__RECORDS FOR THIS TASK__:

_____

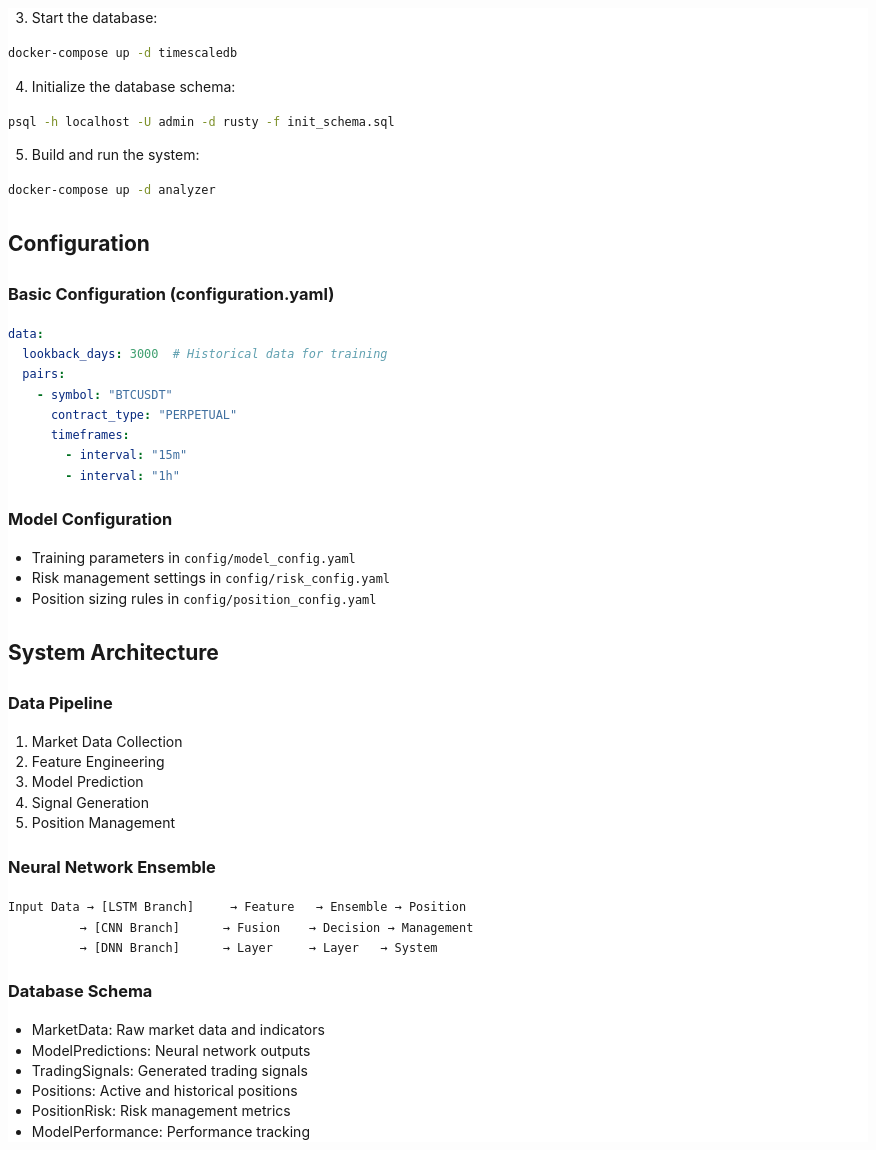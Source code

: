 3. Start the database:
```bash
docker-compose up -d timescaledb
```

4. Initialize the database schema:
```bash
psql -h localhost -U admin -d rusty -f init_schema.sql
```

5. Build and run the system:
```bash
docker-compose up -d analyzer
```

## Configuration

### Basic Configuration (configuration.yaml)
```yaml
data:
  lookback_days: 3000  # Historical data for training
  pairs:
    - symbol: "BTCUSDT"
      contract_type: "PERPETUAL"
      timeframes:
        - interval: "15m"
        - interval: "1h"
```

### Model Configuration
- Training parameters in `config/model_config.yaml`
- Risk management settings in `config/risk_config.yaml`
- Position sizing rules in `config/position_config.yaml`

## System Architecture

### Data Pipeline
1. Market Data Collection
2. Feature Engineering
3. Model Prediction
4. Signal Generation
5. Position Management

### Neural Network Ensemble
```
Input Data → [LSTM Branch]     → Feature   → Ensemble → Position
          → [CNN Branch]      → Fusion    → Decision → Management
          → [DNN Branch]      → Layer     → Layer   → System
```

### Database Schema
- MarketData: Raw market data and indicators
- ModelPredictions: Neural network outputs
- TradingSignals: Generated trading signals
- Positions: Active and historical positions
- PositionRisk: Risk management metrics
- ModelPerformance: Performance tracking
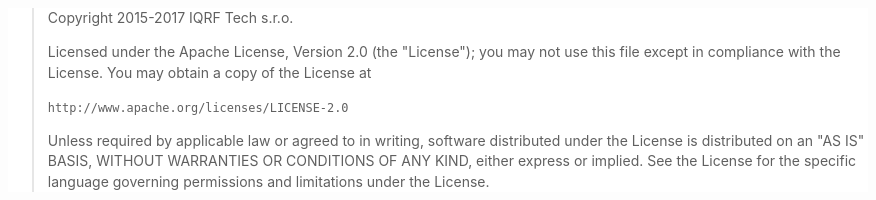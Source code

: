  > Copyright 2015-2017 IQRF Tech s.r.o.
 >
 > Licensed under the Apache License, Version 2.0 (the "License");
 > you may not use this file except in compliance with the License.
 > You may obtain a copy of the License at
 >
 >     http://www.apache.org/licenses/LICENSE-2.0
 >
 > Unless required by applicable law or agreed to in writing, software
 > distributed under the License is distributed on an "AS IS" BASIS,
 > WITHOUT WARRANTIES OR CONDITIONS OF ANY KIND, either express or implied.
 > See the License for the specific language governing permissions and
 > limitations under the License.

_____

__REQUIRED WORK__: All of the listing above must be output exactly, except for its pictures.

__ANSWER TO THIS PROBLEM__:
Source code

: 3. Start the database:
```bash
docker-compose up -d timescaledb
```

4. Initialize the database schema:
```bash
psql -h localhost -U admin -d rusty -f init_schema.sql
```

5. Build and run the system:
```bash
docker-compose up -d analyzer
```

## Configuration

### Basic Configuration (configuration.yaml)
```yaml
data:
  lookback_days: 3000  # Historical data for training
  pairs:
    - symbol: "BTCUSDT"
      contract_type: "PERPETUAL"
      timeframes:
        - interval: "15m"
        - interval: "1h"
```

### Model Configuration
- Training parameters in `config/model_config.yaml`
- Risk management settings in `config/risk_config.yaml`
- Position sizing rules in `config/position_config.yaml`

## System Architecture

### Data Pipeline
1. Market Data Collection
2. Feature Engineering
3. Model Prediction
4. Signal Generation
5. Position Management

### Neural Network Ensemble
```
Input Data → [LSTM Branch]     → Feature   → Ensemble → Position
          → [CNN Branch]      → Fusion    → Decision → Management
          → [DNN Branch]      → Layer     → Layer   → System
```

### Database Schema
- MarketData: Raw market data and indicators
- ModelPredictions: Neural network outputs
- TradingSignals: Generated trading signals
- Positions: Active and historical positions
- PositionRisk: Risk management metrics
- ModelPerformance: Performance tracking
Source code

:  > Copyright 2015-2017 IQRF Tech s.r.o.
 >
 > Licensed under the Apache License, Version 2.0 (the "License");
 > you may not use this file except in compliance with the License.
 > You may obtain a copy of the License at
 >
 >     http://www.apache.org/licenses/LICENSE-2.0
 >
 > Unless required by applicable law or agreed to in writing, software
 > distributed under the License is distributed on an "AS IS" BASIS,
 > WITHOUT WARRANTIES OR CONDITIONS OF ANY KIND, either express or implied.
 > See the License for the specific language governing permissions and
 > limitations under the License.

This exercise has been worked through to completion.